In a suburb of Saint-Louis, Missouri, USA, on May 15, 1970, Dorothy Simson was doing her work at her motel desk, as usual, examining billing documents, when she heard what she described as a "whistling sigh."
She looked up and saw that four people were standing in front of her desk. They were not normal people. They very very tiny, and looked strikingly alike, as if they were the members of the same family. There was a man, a woman, a boy, a girl. They all looked young, and the "children" was almost as tall as the "parents." But they were all so tiny that the just reach the desk.
Dorothy saw that they all looked expensively dressed. The males were in tailored suits, the females in pastel peach dresses. Their hair did not look real, to the point that Simpson thought that they were wearing wigs.
In a high pitched voice, the man said:
"Do you have a room to stay? Do you have a room to stay?"

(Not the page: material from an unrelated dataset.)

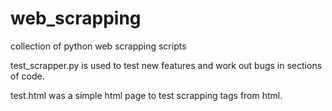 # web_scrapping
 collection of python web scrapping scripts

 test_scrapper.py is used to test new features and work out bugs in sections of code.

 test.html was a simple html page to test scrapping tags from html.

Dorothy Simpson said so, and told him the price, but the man did not seem to understand what she had said, and he turned to the female as if she could help him understand, but she said nothing. There was an uncomfortable period of silence, and finally the man reached into his pocket and took out a pile of banknotes, some of large value, and handed them to Dorothy Simson.
Simson noticed that the banknotes were very crisp, to the point that she suspected that they were counterfeit, but a quick informal testing suggested they were authentic.
So, she took two twenty-dollar bills, covering a stay for the strange family, and gave back the rest. She asked the man to sign up the room reservation form, but the man was so small that he could not reach the form on the desk, and Simpson did it for him. The man declared that his name was "A. Bell."
He stepped forward, so Simpson had a better look at his face and realized how strange it was.
Simpson asked:
"Where are you from?"
The little man's answer was odd. He shot an arm upward, pointing at the sky, and said:
"We come from up there. Up there."
But the woman pushed his arm down, and spoke for the first time, saying that they were from Hammond, Indiana. She gave a street address.
The man then signed the register, but so awkwardly that Simpson thought that he did not seem to now how to use a pen.
Then, the woman asked where they could eat, so Dorothy Simpson indicated the direction of the motel's restaurant and the little family went there.
In the course of events, several members of the motel personal became aware of the weirdness of the tiny "family." The motel manager insisted to Dorothy Simon that she checks the Indiana address the woman gave, and it appeared that both the name and the address were bogus.
While the weird four were at the motel's restaurant, the bellhop came over to store their luggage. He checked the parking lot to find a car with an Indiana license plate, but there was none.
The hostess who led the strange family to a restaurant table noticed that the chin of even the adults just reached the top of the table.
The little man read the menu aloud and kept asking odd questions about where milk, vegetables, and other common food come from.
The woman ordered peas and milk for herself and the children, and peas, a small steak, and water for the man. Their manner of eating was weird: each picked up a single pea with a knife, brought it to his or her tiny mouth, and inhaled it with a sucking sound. The father was unable to get even a small piece of steak through his mouth that was just a slit. They stopped eating all at the same time, and the man gave a 20$ bill to the waitress, who went to get change. But when she returned, they were all gone.
They were then found by the bellhop, who retrieved their luggage and stepped into the elevator to lead them to their room. But when the elevator door opened, the small family stepped back, showing fright and confusion. The bellhop had to reassure them that there was no danger in stepping in an elevator.
After letting them into the room, he turned on the lights, and the man suddenly began shouting at him that the light would hurt the children's eyes. The bellhop himself was now frightened by the small people and fled without waiting for a tip.
The bellhop, the manager, and Dorothy Simpson agreed that they would watch for the little people's departure next morning, but they could not see them again, although the front door was the only door they could pass through without setting off a security alarm. The alarms were checked, and were in good order.
The case became known by a ufologist of the UFO Study Group of Greater St. Louis, who informed ufologist John E. Schroeder of incident soon after it happened. John Schroeder came to interview the five motel employees who had dealt with the tiny people, and he found them all sincerely bewildered by the weirdness of the events.
Schroeder noted the description the motel personal gave: the little people were wide at eye level with their faces thinning abruptly to their chins. The eyes were large, dark and slightly slanted. The noses had practically no bridges, two slits for nostrils, and the mouths were tiny and lipless, no wider than their nostrils. All were pale skinned, with color descriptions varying from pearl to pale pink to light grey.